0 Carbon Strategy
When it comes to climate change, sustainable development and more particularly, environmental protection, these are challenges that our society needs to face. The CFL Group wishes to contribute to the European Union’s carbon neutrality objectives, where rail, as a sustainable means of transport, will play an indispensable role. At the same time, the CFL wish to continue their efforts to reduce their carbon footprint. We spoke to Manuel Kirchen, coordinator of the CFL’s “0 Carbon Strategy” project.
Why was the “0 Carbon Strategy” project launched?
By definition and by the nature of our services, we are a company which provides sustainable mobility solutions. At the same time, climate change and the potential disastrous consequences for our planet are forcing us all to find solutions to reduce our CO2 emissions. Companies play an important role in this objective, which is why they will be required to measure, reduce and offset their greenhouse gas emissions. The CFL’s “0 Carbon Strategy” is fully in line with these ambitions to reduce greenhouse gases. This is also in accordance with the national objectives which, by 2030, aim to reduce the volume of these gases by 55% compared to 2005, and to achieve carbon neutrality (“net-zero emissions”) by 2050.
|Net-zero emissions: all greenhouse gas emissions produced by human activity must be removed from the atmosphere through reduction measures so that the net climate balance of a given area equals zero. [source]|
How do the CFL reduce their carbon footprint?
To be able to reduce the volume of greenhouse gas emissions, it is necessary to identify the various sources and volumes of greenhouse gas emissions. We have therefore identified and collected this data in our various activities, before quantifying them and establishing a balance sheet for the CFL Group (national + international rail freight traction). This exercise was carried out for the first time in 2021 for the years 2019 and 2020 and continued this year with the balance sheet for 2021.
When calculating the carbon footprint, why is a difference made between different types of emissions?
We distinguish between direct and indirect emissions when calculating our carbon footprint.
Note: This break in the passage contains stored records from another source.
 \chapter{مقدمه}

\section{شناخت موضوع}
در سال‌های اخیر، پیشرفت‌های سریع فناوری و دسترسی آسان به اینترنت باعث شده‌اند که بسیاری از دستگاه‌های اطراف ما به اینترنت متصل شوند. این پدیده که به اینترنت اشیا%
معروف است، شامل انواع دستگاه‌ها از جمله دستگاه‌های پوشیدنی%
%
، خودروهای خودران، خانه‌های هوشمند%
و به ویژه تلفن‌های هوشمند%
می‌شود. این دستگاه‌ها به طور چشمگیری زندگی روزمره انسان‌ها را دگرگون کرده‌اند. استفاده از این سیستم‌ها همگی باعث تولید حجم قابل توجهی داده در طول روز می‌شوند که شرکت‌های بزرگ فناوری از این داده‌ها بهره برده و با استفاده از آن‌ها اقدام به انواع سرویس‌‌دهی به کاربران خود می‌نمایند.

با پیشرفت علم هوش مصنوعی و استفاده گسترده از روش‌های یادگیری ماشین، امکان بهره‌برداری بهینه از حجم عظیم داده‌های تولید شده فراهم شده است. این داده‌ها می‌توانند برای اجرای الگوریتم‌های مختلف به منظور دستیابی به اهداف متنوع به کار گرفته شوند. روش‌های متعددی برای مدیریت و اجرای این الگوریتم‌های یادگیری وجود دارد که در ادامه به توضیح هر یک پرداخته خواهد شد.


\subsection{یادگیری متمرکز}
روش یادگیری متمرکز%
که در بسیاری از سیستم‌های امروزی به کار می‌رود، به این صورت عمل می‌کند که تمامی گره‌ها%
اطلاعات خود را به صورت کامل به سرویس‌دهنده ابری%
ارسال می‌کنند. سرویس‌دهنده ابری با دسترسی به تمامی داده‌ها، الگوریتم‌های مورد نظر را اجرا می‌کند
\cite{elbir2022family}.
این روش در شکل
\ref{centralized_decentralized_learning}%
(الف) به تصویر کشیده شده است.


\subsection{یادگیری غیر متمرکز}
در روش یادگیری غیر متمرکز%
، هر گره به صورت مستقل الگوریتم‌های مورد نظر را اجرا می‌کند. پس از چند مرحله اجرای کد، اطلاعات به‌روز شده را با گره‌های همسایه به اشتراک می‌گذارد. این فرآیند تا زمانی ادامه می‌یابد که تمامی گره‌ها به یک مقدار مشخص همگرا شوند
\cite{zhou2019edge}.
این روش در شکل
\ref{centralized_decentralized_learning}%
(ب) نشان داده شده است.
Direct emissions (scope 1) are those emitted directly on the sites of our activities or by our vehicles. They include fuel consumption (petrol, diesel, gas, heating oil, etc.) and the use of refrigerant gases, for example greenhouse gases emitted when passengers travel on a CFL bus or when goods are transported on foreign non-electrified networks.
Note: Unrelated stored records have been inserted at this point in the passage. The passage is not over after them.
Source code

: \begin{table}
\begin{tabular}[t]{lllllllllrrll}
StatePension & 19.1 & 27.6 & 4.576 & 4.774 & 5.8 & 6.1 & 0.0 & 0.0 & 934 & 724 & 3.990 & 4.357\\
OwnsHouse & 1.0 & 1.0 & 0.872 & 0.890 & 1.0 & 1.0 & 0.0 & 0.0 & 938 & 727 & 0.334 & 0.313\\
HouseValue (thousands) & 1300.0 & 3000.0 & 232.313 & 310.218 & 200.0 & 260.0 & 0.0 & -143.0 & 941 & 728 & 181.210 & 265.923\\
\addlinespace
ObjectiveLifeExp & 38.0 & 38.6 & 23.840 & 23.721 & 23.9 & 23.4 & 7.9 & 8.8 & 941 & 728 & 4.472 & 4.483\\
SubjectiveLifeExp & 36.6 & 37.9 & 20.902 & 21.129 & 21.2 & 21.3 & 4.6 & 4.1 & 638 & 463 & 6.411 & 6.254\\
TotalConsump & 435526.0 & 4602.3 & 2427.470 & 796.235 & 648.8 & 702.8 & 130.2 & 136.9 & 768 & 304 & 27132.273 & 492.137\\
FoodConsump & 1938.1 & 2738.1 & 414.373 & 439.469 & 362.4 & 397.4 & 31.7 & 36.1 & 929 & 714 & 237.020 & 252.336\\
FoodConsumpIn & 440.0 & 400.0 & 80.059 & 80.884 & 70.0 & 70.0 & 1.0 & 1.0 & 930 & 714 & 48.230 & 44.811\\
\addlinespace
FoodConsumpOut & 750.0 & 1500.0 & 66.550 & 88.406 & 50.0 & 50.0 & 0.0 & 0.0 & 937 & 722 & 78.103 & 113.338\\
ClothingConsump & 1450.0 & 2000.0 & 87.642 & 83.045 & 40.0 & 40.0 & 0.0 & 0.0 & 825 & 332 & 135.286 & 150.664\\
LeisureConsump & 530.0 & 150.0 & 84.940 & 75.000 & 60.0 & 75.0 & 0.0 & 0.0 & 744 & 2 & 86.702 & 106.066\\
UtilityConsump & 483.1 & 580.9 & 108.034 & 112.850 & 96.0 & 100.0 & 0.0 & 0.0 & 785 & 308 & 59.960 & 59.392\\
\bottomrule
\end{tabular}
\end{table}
Indirect emissions are those linked to our activities but not emitted on our sites or by our equipment. This type of emissions is divided into 2 categories; technically we speak of scopes 2 and 3. Scope 2 covers indirect energy-related emissions and includes emissions related to the consumption of electricity or urban heat. These energies do not cause greenhouse gas emissions when they are consumed, but when they are produced. In addition to the first category of emissions, there are other indirect emissions (scope 3) which include all other sources of greenhouse gases related to our activities. This includes emissions related to the purchase of materials, products or services e.g. for the construction of the train on which passengers are transported.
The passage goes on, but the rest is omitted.